Poultry News
• DPI’s McClain says he sees signs of improvement (Top Story)
MFB, DPI deny charges made by enviro-activists
By BRUCE HOTCHKISS
Senior Editor
BALTIMORE — The vision of M&T Bank Stadium, the home of the NFL’s Baltimore Ravens, overflowing with chicken litter, a vision painted on Baltimore television stations by a group of young eco-activists known as Environment Maryland, continues to draw the ire — and forceful rebuttal — of the poultry industry.
The vision emerged from an Environment Maryland press release headlined “Groups use stadium to highlight massive chicken problem, as state wavers on stronger Bay cleanup rules.”
The group alleged that “Each year, Maryland produces enough chicken litter to create a pile across the field at M&T Bank Stadium that’s twice as high as the stadium itself.”
Environment Maryland urges Gov. Martin O’Malley “to show the kind of leadership in reducing phosphorus pollution that he’s shown with clean energy production, energy efficiency and land preservation. We encourage him to show that kind of leadership by using any new regulations to make the needed improvements in our manure management rules.”
Queried by The Delmarva Farmer about Environment Maryland’s sustained attack on the poultry industry, Tommy Landers, campaign manager for the group, filed this response.
“The Bay is polluted from a number of sources, the largest being runoff from urban and farmland runoff.
“To restore the Bay, every source needs to do their fair share to clean up, which is why over the past few years we’ve worked to limit pollution from urban stormwater, residential lawns, farm fields and poultry operations in particular.
“Now, especially as the governor considers stronger rules to reduce pollution from animal manure, we wanted to highlight how the current regulatory framework for manure management has not adequately dealt with the problem.”
Maryland Farm Bureau and Delmarva Poultry Industry Inc., immediately filed point-by-point rebuttals with the television stations which aired the M&T Bank stadium allegations and staff an interview with Environment Maryland.

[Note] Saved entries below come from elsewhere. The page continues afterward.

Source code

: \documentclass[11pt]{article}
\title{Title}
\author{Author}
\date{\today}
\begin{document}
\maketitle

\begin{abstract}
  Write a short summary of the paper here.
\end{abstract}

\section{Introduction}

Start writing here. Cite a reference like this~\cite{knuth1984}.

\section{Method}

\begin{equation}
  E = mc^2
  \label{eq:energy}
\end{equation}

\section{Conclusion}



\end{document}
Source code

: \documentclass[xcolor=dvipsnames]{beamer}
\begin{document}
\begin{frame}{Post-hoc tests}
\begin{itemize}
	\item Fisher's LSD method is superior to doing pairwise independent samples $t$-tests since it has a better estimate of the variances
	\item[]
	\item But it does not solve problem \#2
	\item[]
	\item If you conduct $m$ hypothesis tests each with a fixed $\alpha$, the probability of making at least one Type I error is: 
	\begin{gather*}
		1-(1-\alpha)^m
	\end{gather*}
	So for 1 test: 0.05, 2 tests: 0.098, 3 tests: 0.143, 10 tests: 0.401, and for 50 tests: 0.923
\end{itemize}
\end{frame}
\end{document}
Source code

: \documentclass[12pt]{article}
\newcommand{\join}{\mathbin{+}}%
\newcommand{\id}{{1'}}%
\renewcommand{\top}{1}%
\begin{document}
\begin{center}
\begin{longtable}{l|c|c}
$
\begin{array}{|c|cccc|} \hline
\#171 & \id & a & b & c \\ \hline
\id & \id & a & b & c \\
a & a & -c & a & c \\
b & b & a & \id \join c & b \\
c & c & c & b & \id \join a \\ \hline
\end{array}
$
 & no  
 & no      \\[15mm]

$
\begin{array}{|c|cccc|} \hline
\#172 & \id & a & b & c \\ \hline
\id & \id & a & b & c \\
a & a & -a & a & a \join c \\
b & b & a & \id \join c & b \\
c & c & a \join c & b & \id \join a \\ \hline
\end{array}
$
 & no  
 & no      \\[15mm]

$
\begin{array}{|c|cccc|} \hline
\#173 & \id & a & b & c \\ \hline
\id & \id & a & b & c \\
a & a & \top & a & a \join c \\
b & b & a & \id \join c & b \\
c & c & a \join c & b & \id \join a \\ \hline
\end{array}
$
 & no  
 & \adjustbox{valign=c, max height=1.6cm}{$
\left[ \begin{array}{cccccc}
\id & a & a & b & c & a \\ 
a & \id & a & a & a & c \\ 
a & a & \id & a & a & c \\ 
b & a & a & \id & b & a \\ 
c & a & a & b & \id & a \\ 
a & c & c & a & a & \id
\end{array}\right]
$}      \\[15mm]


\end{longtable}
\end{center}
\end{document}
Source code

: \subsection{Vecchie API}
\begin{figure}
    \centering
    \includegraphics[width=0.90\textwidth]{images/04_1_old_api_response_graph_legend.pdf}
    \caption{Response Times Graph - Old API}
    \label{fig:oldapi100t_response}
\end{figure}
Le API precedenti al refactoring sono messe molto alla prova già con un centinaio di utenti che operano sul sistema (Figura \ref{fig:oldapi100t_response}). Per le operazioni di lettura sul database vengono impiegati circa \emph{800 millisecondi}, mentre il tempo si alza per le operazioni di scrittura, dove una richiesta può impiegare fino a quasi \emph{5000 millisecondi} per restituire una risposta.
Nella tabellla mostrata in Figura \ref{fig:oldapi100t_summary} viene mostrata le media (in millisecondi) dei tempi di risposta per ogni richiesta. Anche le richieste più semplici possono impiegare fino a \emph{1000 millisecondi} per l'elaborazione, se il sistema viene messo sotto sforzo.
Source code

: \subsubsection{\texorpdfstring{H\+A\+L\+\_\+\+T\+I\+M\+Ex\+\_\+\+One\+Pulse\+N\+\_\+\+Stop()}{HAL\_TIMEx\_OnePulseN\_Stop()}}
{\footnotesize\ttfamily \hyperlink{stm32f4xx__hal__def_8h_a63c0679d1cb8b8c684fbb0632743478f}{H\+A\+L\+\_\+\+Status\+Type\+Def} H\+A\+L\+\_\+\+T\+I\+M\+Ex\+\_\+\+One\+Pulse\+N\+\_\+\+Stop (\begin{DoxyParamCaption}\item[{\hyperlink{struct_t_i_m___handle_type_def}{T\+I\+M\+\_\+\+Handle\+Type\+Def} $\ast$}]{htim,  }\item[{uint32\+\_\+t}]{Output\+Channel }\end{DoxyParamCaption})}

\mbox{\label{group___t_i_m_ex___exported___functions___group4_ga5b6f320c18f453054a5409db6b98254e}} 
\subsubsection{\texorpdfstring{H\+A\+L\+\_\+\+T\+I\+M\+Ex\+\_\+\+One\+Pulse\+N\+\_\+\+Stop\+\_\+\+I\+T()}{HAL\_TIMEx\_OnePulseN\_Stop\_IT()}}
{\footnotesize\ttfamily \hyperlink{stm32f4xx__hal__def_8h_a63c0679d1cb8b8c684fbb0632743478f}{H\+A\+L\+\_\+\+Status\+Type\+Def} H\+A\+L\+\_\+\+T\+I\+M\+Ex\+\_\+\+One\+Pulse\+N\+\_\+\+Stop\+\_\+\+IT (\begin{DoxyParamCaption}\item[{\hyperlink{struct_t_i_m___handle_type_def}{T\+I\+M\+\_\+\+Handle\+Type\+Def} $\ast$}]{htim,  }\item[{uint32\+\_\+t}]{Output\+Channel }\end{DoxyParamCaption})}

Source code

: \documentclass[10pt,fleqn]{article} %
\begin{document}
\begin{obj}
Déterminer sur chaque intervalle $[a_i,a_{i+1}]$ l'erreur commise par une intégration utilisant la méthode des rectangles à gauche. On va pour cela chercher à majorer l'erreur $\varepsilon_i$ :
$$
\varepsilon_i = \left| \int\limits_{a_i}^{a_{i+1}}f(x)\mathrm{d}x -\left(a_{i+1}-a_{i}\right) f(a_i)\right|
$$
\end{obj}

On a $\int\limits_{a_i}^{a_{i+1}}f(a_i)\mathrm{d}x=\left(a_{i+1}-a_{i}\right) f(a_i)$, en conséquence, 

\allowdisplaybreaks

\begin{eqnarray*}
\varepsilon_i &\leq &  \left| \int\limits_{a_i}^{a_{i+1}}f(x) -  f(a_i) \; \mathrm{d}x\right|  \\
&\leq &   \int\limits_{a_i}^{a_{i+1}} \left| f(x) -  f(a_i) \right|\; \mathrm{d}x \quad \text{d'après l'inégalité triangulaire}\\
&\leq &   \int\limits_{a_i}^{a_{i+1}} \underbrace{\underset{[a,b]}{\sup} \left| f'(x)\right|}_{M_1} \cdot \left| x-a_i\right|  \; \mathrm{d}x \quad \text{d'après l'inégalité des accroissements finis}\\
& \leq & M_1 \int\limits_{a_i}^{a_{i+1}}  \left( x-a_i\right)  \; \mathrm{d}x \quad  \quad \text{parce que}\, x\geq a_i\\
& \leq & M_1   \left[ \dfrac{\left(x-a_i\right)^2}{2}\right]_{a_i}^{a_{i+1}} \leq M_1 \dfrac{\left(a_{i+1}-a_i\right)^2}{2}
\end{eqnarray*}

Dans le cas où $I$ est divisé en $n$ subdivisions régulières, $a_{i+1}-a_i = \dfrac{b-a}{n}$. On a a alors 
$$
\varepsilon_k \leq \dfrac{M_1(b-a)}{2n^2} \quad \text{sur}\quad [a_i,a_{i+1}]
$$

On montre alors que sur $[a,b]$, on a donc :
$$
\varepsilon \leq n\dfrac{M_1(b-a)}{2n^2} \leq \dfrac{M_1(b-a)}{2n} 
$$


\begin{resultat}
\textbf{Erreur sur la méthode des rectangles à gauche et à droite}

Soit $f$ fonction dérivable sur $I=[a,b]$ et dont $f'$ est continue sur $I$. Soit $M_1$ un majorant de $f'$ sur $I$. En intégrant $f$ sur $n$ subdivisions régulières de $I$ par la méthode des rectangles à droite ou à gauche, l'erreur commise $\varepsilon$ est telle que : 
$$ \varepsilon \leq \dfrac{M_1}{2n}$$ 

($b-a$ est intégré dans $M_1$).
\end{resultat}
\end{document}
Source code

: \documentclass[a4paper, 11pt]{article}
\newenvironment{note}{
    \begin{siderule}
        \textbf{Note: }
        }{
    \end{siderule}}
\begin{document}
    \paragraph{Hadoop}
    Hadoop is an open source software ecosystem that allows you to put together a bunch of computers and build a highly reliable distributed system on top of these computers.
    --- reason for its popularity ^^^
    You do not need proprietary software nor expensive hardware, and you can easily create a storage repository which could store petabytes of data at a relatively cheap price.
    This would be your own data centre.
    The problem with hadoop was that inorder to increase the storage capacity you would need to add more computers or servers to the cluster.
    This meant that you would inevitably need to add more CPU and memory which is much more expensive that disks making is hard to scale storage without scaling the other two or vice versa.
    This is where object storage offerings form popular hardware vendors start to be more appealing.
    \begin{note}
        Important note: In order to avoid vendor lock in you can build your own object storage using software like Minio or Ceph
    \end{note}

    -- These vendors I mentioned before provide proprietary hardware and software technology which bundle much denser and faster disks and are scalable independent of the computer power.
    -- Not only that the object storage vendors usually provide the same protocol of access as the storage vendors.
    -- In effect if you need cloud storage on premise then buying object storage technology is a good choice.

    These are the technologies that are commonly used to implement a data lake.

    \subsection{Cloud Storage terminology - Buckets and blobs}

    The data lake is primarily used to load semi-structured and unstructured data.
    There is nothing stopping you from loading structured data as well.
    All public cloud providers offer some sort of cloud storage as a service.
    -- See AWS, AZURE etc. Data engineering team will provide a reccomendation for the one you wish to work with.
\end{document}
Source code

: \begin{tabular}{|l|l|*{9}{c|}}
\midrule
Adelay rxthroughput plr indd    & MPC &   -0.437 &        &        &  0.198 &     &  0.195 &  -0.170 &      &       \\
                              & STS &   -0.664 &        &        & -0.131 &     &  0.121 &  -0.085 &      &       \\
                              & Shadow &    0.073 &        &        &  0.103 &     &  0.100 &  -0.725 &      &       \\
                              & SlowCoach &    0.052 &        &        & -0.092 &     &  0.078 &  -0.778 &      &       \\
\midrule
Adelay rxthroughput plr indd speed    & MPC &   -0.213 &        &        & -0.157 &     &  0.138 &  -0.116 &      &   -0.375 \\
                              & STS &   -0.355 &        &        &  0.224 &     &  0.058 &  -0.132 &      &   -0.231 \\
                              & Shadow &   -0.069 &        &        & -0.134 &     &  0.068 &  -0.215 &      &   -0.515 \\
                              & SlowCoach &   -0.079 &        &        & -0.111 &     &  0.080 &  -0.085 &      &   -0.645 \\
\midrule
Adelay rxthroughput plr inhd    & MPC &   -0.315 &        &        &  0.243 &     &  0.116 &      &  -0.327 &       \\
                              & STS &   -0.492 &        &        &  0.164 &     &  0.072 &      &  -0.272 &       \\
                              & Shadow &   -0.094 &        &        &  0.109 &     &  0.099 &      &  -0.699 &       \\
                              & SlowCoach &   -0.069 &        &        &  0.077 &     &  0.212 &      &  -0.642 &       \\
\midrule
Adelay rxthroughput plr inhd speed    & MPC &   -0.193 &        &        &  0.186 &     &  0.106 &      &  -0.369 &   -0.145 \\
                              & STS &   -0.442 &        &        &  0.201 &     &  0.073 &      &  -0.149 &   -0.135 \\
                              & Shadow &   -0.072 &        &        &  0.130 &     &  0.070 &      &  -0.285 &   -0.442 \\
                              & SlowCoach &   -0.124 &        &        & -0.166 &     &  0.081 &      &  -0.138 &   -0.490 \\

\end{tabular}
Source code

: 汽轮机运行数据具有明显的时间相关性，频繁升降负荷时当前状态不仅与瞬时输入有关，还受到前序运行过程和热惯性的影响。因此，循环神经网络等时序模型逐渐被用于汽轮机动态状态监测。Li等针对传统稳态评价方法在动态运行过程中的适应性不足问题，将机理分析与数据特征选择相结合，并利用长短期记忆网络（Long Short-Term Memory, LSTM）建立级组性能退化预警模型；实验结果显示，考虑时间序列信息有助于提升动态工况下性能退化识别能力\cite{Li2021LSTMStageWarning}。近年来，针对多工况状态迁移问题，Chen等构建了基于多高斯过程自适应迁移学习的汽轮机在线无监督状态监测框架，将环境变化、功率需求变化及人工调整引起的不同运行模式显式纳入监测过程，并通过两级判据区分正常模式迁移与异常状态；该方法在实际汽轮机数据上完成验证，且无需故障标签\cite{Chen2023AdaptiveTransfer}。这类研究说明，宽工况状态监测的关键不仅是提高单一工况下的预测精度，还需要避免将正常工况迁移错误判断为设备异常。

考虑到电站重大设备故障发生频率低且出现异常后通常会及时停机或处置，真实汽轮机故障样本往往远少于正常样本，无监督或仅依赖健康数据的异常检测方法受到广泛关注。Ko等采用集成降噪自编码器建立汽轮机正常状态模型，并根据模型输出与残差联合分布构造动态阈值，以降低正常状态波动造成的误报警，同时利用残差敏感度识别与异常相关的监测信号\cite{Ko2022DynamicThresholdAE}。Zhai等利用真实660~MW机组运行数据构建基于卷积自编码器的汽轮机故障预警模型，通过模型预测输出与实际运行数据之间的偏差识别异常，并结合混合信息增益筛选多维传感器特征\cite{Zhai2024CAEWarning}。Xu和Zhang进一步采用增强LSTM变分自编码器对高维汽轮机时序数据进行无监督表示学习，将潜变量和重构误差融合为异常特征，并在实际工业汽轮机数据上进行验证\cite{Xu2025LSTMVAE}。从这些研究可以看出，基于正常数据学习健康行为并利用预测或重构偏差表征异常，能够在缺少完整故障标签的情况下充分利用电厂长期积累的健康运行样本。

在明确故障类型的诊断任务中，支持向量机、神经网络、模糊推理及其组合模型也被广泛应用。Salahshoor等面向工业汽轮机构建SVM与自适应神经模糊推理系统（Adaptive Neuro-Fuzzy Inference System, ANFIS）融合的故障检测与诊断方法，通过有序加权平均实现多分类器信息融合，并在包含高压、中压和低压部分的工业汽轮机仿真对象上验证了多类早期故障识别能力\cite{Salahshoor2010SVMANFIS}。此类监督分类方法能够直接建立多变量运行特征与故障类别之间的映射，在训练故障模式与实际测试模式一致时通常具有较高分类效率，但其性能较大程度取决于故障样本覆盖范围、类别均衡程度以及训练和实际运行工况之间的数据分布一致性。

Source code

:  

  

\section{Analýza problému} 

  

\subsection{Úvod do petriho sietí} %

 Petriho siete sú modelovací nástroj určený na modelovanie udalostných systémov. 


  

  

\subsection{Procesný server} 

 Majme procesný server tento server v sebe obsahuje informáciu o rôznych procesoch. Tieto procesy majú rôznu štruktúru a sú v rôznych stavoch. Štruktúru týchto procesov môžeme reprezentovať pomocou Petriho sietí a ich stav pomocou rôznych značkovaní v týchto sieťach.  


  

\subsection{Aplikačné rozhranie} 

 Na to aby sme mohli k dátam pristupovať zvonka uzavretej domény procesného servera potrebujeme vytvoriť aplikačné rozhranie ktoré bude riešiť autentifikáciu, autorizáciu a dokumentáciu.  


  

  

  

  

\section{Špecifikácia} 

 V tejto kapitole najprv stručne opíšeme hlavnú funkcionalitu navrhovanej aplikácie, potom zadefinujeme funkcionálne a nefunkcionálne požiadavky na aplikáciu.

Bill Satterfield, DPI’s executive director, said Environment Maryland’s “publicity effort ... is another misguided effort in an on-going series of attacks upon the Delmarva Peninsula’s chicken industry and farmers throughout the region who rely upon chicken manure, a locally produced organic fertilizer created by the chickens that is a valuable fertilizer that helps sustain conventional farming in the region.”
Maryland Farm Bureau president Patricia Langenfelder added: “Farmers in every county are working with their local WIP planning group and are committed to implement the Best Management Plan options laid out in each county.
“New regulatory proposals short-circuit the TMDL/WIP process. Farmers are frustrated by the whittling away of their ability to make farm-specific decisions to be productive, while meeting nutrient reduction goals. The speed at which Maryland is placing mandates and restricting farm practices makes it impossible for good scientific research and cost/benefit analysis to be conducted.”
The releases said that Maryland State Sen. Roger Manno, D-Dist. 19, “joined the conservation organization in calling for updated commonsense changes to reduce pollution from agriculture.”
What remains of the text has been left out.